Israeli officials are seeing Turkish regime President Recep Tayyip Erdogan’s recent proposition of a meeting in Ankara with his Israeli counterpart Isaac Herzog as a “testing ground” for a future improvement of ties with Israel, according to a report Sunday.
Erdogan said Herzog would visit in early February, but did not offer other details about the trip. A spokesperson for Herzog declined to comment on Erdogan’s announcement, but officials have confirmed talks on a visit, speaking on condition of anonymity.
An Israeli official quoted by the Haaretz news site described the potential meeting as an “indicator” of the Turkish president’s intentions.
Another official said: “The decision is being formed to change ties with Turkey from ‘frozen’ to ‘cool.’ All kinds of symbolic things can happen. For example, an exchange of ambassadors or economic deals.
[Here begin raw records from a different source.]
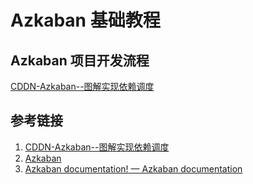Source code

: # Azkaban 基础教程



## Azkaban 项目开发流程


[CDDN-Azkaban--图解实现依赖调度](https://blog.csdn.net/qq_46893497/article/details/110847700)


## 参考链接
1. [CDDN-Azkaban--图解实现依赖调度](https://blog.csdn.net/qq_46893497/article/details/110847700)
2. [Azkaban](https://azkaban.github.io/)
3. [Azkaban documentation! — Azkaban  documentation](https://azkaban.readthedocs.io/en/latest/)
But we won’t move ahead without clear things in return from Turkey.”
The countries withdrew their ambassadors in 2010 after Israeli forces stormed a Gaza-bound flotilla carrying humanitarian aid for the Palestinians that attempted to break an Israeli blockade, those onboard a Turkish ferry boat violently resisted the Israeli action, resulting in the deaths of nine Turkish activists.
Relations slowly improved but broke down again in 2018, after Turkey, angered by the United States moving its embassy to Jerusalem, once more recalled its envoy from Israel, prompting Israel to reciprocate.
However, one official quoted by Haaretz said that Erdogan has “demonstrated his seriousness” with several recent actions taken recently: the release of Natali and Mordy Oknin — an Israeli tourist couple arrested in Turkey last year for spying — as well as recent efforts to restrict Hamas activities in his country.
“Erdogan is showing very positive signals in fighting Hamas in Turkey,” the official said. “This is very significant because from our perspective, this is one of the main issues that prevent us from upgrading relations – the fact that he hosts a terror organization.”